| What is needed |
State how many lines of the records include the word "parent"; the reply is that number alone.

[Data records]

§

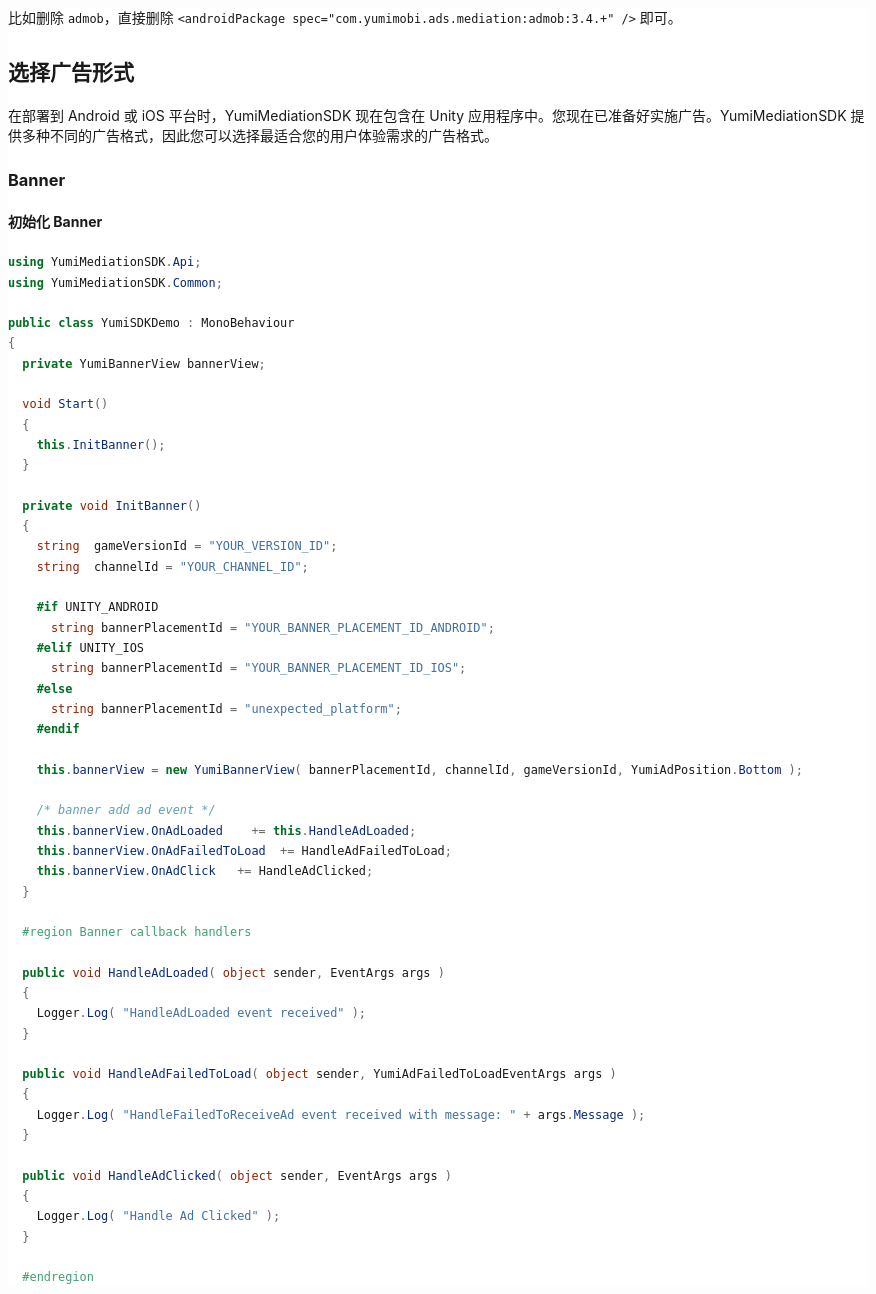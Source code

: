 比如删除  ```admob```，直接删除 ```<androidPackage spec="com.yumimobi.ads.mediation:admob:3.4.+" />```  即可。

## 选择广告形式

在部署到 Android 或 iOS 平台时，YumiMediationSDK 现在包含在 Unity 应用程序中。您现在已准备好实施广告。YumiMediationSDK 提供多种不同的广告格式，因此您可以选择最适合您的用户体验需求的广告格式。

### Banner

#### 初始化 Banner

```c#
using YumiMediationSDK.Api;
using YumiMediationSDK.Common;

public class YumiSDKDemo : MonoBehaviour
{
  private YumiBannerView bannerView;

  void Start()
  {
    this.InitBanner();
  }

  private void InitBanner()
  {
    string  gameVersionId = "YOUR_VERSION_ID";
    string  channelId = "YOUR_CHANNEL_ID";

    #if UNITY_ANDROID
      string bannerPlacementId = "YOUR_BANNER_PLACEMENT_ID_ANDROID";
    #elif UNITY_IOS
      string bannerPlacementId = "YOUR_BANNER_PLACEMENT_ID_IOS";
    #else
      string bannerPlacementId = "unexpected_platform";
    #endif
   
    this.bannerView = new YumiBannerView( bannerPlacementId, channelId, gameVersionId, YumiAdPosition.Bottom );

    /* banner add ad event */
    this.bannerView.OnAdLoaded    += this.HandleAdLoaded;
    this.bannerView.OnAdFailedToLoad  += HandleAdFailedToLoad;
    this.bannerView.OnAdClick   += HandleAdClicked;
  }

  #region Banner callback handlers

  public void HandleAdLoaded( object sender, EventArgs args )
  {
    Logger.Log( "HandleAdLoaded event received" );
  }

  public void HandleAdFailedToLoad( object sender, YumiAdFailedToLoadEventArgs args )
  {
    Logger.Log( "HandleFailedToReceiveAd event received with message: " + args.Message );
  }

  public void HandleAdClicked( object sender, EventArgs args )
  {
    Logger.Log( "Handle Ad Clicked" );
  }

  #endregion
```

§

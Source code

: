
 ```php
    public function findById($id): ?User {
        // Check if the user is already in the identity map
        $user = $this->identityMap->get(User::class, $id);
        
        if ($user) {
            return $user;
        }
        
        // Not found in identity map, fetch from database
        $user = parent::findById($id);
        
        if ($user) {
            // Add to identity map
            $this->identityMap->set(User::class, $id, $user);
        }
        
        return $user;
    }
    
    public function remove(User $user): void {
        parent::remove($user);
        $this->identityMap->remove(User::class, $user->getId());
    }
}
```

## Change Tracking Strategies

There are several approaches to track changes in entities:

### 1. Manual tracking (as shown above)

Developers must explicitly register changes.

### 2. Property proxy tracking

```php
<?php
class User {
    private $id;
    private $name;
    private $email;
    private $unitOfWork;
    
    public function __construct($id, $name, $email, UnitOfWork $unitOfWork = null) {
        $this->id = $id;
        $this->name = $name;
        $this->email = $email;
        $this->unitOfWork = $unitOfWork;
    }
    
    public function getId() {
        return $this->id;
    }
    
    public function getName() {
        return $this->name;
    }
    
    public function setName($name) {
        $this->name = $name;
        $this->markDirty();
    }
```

§

| Output for this task |
2